*The problem*.
Would you please output, word for word, the span of the listing below that opens on the line containing "- Include images" and closes on the line containing "Map or similar."? Include both ends and nothing more.

---- Dataset

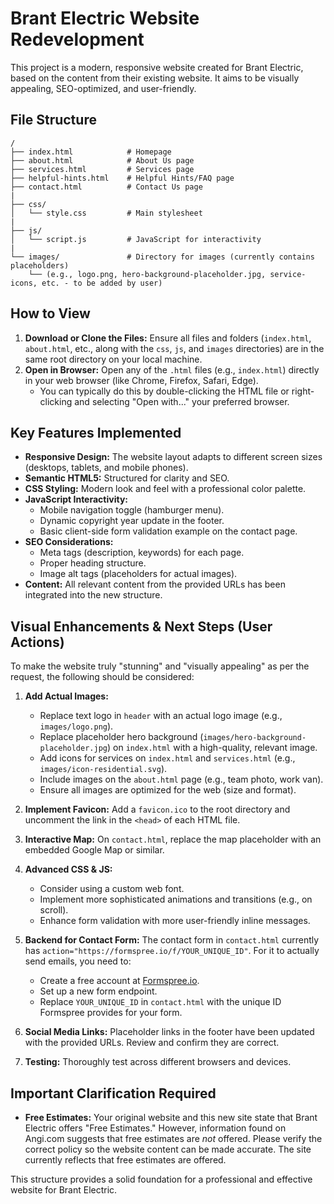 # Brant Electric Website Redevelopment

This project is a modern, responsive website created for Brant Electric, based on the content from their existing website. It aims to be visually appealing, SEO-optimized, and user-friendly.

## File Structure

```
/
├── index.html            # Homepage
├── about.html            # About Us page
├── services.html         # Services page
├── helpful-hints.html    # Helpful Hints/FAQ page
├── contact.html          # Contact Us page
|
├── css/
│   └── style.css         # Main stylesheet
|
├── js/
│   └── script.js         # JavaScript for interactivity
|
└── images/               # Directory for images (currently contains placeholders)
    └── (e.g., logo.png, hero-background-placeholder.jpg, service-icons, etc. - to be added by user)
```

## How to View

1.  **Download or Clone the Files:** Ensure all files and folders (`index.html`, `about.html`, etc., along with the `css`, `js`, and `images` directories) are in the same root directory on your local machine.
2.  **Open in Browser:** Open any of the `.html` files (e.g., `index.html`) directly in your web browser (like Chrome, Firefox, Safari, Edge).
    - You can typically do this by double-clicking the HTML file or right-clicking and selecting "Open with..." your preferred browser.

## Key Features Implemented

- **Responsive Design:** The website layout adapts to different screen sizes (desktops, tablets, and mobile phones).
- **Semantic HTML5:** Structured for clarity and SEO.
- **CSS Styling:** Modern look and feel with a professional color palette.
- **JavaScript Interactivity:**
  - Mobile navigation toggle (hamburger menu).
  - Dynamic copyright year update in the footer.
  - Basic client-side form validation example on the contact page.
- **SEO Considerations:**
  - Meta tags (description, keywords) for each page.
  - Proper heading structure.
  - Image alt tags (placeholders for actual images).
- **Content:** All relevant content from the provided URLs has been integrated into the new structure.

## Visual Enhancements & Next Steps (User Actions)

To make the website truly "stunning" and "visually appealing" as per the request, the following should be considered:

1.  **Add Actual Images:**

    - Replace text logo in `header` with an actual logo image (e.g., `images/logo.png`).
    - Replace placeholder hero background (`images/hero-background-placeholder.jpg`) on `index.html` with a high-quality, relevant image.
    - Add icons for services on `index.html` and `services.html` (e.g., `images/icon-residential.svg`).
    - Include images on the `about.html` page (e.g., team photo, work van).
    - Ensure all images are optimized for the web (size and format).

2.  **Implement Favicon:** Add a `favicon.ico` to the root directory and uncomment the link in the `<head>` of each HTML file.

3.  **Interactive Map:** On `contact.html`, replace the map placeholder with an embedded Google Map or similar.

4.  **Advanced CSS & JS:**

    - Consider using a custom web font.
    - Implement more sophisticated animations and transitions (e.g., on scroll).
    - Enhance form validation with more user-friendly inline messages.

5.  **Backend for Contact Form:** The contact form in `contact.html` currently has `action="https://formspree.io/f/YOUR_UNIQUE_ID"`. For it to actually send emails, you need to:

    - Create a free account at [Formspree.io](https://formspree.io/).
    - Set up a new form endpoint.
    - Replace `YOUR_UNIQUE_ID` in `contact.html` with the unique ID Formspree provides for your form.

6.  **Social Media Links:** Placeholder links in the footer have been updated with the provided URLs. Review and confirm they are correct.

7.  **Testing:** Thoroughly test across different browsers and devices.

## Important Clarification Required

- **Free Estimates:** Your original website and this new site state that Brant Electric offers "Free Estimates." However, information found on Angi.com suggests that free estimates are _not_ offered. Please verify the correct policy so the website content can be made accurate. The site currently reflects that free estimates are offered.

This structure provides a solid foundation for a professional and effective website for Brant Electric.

--------

*Task output*.
    - Include images on the `about.html` page (e.g., team photo, work van).
    - Ensure all images are optimized for the web (size and format).

2.  **Implement Favicon:** Add a `favicon.ico` to the root directory and uncomment the link in the `<head>` of each HTML file.

3.  **Interactive Map:** On `contact.html`, replace the map placeholder with an embedded Google Map or similar.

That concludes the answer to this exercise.